## Instructions to follow
Count how many lines of the data below contain the string "does"; the reply should be that number alone.

## Data provided
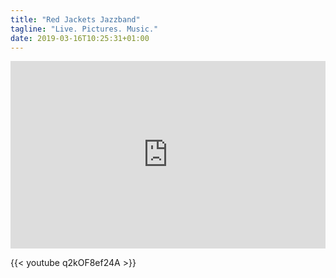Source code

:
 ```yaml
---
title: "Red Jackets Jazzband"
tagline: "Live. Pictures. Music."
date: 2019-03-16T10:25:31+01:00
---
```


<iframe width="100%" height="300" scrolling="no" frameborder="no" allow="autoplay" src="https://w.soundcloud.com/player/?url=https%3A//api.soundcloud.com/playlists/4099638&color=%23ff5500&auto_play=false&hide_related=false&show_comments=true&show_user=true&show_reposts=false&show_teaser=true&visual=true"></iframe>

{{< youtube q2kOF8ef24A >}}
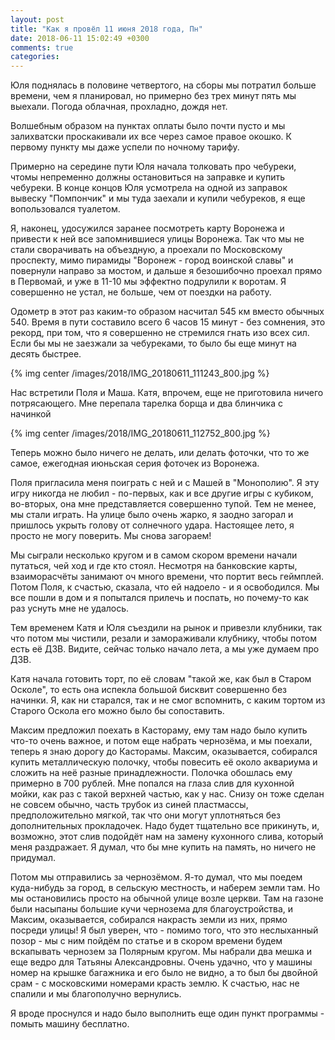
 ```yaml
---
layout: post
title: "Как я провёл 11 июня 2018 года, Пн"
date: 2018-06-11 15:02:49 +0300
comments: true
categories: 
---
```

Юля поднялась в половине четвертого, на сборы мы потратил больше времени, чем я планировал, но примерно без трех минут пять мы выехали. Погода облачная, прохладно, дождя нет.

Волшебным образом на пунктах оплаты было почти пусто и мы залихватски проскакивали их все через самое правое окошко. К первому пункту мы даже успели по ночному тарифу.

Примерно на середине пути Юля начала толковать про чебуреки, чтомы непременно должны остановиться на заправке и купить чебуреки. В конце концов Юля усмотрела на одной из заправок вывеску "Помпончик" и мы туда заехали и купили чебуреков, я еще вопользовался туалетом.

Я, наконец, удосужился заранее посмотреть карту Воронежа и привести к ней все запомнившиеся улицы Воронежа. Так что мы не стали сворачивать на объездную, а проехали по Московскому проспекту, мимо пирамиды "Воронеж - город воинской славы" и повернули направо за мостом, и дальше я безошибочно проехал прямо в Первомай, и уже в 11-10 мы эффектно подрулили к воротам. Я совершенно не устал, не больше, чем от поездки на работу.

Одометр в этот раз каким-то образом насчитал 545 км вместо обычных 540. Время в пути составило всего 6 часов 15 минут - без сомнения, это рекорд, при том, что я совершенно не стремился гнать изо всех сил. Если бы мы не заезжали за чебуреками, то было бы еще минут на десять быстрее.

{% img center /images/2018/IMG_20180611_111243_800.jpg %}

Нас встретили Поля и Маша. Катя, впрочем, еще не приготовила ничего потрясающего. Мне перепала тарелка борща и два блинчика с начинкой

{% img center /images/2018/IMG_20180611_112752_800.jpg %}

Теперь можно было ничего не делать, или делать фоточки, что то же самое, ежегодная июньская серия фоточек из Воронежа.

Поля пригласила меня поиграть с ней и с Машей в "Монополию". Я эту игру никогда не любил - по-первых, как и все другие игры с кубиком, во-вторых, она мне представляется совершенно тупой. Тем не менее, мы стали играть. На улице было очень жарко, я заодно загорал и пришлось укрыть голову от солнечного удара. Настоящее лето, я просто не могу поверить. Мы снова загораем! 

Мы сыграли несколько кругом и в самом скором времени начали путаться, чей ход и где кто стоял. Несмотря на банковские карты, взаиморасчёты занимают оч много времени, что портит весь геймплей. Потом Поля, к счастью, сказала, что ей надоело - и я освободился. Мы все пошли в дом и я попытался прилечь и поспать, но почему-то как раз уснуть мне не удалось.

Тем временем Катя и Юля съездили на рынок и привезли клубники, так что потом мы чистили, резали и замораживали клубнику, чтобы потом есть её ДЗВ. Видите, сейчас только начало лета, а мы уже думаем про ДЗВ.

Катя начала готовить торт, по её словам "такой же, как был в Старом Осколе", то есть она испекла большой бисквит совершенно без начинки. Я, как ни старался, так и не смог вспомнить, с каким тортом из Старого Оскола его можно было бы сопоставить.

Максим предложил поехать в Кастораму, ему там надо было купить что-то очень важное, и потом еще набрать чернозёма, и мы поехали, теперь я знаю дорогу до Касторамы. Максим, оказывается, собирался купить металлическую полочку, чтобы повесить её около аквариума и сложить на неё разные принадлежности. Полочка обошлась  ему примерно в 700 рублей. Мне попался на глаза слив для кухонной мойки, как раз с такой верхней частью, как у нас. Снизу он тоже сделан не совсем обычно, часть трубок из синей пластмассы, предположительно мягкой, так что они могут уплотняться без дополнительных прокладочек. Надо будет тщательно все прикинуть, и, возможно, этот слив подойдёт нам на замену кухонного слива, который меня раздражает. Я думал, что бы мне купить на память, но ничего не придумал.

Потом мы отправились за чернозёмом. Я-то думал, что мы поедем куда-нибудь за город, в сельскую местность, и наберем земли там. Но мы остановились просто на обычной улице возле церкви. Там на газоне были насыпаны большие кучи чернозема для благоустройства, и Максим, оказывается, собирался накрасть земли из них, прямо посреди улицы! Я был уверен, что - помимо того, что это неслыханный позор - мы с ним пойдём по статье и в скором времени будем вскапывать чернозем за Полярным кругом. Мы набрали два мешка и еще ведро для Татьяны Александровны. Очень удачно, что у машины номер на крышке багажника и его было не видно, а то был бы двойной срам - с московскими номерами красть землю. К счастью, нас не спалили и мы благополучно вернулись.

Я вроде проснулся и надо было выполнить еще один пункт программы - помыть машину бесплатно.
...
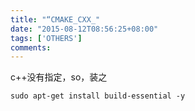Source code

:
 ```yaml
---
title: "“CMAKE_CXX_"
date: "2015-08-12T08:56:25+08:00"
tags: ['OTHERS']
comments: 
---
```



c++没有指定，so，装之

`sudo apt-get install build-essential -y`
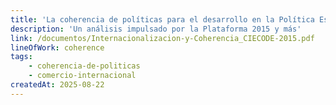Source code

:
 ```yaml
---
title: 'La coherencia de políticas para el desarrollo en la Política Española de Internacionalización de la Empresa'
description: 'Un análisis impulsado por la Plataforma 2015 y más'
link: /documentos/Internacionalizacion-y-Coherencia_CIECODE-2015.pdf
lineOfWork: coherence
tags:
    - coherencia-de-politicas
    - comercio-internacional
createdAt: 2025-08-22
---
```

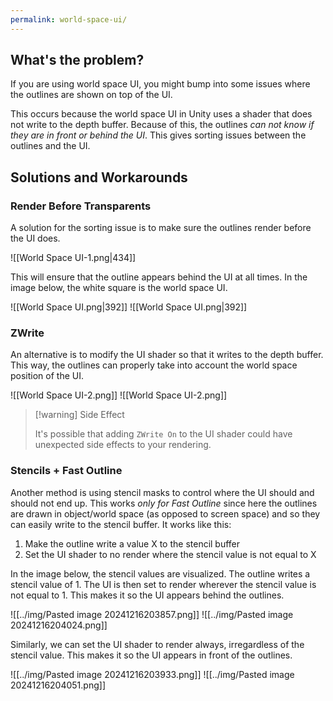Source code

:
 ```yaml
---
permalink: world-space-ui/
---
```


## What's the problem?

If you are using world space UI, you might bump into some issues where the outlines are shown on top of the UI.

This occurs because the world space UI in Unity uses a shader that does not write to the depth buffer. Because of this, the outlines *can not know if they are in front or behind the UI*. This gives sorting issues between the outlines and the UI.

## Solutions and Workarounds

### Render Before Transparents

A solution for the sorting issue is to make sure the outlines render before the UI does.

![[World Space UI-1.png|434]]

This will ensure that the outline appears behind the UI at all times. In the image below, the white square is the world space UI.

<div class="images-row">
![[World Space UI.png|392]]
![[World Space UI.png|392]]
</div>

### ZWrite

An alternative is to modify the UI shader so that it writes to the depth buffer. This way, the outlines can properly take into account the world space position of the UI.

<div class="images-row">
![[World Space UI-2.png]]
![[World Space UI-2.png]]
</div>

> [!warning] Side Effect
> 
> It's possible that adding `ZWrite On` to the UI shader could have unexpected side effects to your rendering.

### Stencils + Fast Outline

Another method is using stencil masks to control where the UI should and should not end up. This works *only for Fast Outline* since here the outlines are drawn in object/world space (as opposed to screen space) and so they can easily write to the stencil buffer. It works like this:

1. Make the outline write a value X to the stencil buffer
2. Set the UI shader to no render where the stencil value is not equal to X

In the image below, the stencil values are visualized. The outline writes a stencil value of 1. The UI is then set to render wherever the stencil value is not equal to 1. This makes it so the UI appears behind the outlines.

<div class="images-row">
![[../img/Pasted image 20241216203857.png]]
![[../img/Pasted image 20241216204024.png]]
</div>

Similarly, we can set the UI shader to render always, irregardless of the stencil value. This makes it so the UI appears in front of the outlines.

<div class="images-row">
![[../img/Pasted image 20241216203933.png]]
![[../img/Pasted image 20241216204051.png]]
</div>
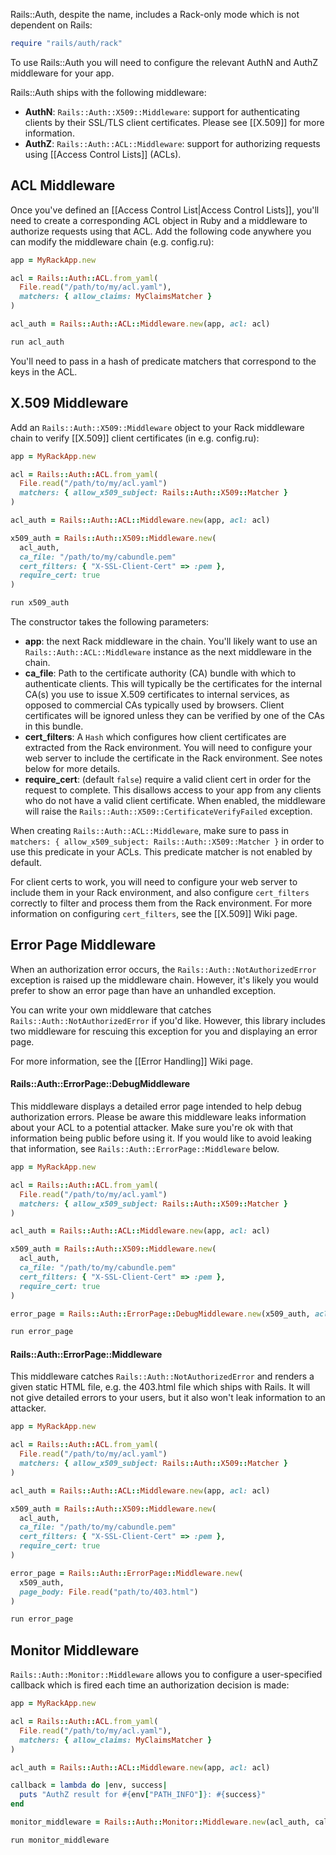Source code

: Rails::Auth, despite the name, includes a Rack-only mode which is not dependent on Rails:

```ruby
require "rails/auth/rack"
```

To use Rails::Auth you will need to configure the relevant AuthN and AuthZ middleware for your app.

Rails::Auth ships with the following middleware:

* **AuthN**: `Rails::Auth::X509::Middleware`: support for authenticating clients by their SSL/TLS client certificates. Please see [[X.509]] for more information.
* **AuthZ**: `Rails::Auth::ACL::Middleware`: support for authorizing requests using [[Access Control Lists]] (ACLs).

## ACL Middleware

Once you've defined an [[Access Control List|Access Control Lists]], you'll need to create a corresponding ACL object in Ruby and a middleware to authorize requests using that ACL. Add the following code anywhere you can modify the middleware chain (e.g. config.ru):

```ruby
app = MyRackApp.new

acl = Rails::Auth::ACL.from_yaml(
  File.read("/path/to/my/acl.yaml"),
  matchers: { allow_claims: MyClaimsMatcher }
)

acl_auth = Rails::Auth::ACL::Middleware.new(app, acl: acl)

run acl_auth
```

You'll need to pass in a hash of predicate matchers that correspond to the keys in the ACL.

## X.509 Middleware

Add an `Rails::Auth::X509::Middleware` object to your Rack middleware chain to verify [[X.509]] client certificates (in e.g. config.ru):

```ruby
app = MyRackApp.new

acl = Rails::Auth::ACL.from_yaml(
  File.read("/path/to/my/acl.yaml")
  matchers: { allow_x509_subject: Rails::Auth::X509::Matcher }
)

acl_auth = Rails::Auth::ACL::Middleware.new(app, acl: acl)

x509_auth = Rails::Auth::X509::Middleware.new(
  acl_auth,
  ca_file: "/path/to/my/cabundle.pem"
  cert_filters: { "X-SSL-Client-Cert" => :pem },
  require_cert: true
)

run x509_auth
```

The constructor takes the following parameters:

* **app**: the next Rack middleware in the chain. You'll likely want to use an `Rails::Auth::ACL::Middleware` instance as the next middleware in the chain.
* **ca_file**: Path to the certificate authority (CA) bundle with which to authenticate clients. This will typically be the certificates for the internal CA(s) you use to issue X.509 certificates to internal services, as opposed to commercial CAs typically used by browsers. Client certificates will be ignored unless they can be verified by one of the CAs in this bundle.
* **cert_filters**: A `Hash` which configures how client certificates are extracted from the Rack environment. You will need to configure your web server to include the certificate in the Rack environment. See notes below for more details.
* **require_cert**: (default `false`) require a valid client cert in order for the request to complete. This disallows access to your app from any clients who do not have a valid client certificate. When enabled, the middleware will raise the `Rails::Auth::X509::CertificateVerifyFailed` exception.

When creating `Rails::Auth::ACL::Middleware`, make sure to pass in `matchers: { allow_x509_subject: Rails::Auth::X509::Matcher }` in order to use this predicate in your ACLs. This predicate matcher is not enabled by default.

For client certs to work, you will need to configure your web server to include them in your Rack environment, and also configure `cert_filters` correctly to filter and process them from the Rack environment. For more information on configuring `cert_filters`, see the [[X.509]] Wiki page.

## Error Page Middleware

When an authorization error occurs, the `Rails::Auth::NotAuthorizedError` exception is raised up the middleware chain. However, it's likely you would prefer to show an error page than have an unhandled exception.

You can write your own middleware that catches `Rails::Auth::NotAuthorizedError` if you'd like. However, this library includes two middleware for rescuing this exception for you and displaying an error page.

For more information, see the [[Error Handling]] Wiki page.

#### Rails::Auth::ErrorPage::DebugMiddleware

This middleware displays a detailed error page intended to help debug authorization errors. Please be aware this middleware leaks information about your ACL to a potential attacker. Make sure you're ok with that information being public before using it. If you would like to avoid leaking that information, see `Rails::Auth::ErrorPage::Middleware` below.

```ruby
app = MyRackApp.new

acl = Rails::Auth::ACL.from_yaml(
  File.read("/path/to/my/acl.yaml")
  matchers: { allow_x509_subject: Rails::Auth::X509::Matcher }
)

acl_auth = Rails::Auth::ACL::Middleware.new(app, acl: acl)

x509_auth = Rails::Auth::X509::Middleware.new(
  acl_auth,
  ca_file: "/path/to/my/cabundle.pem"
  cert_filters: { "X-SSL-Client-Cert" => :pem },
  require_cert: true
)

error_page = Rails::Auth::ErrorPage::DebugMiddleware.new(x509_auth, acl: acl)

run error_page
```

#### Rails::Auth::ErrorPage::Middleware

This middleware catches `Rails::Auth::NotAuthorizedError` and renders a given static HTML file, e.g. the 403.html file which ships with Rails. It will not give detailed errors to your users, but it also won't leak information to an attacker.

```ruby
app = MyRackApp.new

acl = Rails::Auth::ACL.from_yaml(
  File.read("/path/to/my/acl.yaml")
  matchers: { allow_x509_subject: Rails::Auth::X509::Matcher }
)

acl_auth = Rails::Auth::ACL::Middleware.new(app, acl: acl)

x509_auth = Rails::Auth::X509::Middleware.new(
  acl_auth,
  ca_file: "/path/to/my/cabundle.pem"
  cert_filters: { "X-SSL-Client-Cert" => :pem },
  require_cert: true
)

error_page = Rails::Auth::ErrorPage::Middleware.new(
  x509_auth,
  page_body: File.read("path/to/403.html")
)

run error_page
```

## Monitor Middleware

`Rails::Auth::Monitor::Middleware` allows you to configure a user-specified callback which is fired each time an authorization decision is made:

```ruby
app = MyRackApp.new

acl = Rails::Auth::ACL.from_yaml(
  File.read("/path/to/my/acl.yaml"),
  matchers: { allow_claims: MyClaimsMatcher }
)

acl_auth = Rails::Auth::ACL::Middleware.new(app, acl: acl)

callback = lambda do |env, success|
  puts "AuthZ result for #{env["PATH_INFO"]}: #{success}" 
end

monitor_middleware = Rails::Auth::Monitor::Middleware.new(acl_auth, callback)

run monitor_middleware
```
==
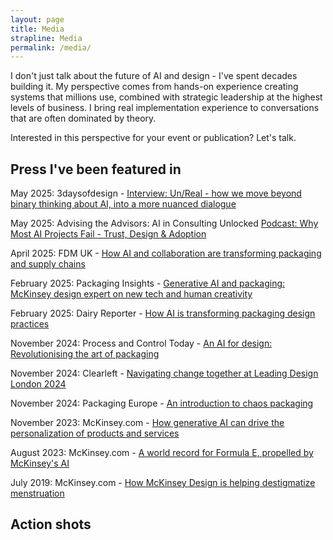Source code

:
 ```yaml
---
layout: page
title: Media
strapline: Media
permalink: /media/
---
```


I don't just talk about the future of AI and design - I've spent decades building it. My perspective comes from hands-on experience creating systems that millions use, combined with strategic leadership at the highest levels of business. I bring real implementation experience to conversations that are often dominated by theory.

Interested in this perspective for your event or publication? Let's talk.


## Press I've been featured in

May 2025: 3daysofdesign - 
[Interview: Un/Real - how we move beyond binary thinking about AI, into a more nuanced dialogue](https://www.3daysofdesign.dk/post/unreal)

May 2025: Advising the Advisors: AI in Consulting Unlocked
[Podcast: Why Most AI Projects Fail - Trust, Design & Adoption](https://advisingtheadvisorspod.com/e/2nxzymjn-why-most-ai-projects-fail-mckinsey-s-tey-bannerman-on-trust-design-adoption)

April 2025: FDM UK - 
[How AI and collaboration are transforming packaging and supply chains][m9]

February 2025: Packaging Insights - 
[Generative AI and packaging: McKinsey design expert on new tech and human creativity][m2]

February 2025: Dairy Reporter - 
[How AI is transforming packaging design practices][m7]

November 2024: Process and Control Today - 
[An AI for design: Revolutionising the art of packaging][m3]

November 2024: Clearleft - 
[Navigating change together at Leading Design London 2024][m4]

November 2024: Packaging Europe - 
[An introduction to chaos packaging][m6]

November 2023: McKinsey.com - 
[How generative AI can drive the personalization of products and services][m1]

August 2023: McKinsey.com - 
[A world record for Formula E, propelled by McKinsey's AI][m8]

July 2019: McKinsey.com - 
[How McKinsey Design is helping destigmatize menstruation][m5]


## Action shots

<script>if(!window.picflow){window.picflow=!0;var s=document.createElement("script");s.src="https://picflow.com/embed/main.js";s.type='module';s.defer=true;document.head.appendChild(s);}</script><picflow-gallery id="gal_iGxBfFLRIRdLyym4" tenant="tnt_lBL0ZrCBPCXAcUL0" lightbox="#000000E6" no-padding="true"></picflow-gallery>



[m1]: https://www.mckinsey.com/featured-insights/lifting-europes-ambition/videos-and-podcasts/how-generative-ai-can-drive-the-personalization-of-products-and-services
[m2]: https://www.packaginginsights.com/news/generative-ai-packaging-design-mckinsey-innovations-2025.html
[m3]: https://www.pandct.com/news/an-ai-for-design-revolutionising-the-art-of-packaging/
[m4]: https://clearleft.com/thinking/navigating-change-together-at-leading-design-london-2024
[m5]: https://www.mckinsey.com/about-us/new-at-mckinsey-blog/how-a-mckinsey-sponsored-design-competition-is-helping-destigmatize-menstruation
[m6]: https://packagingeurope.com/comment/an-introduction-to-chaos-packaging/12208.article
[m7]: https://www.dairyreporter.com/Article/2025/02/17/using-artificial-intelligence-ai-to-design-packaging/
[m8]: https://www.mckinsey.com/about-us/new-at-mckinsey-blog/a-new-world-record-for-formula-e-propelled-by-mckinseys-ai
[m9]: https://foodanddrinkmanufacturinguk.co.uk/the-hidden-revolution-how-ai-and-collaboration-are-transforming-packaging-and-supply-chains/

## Your solution
2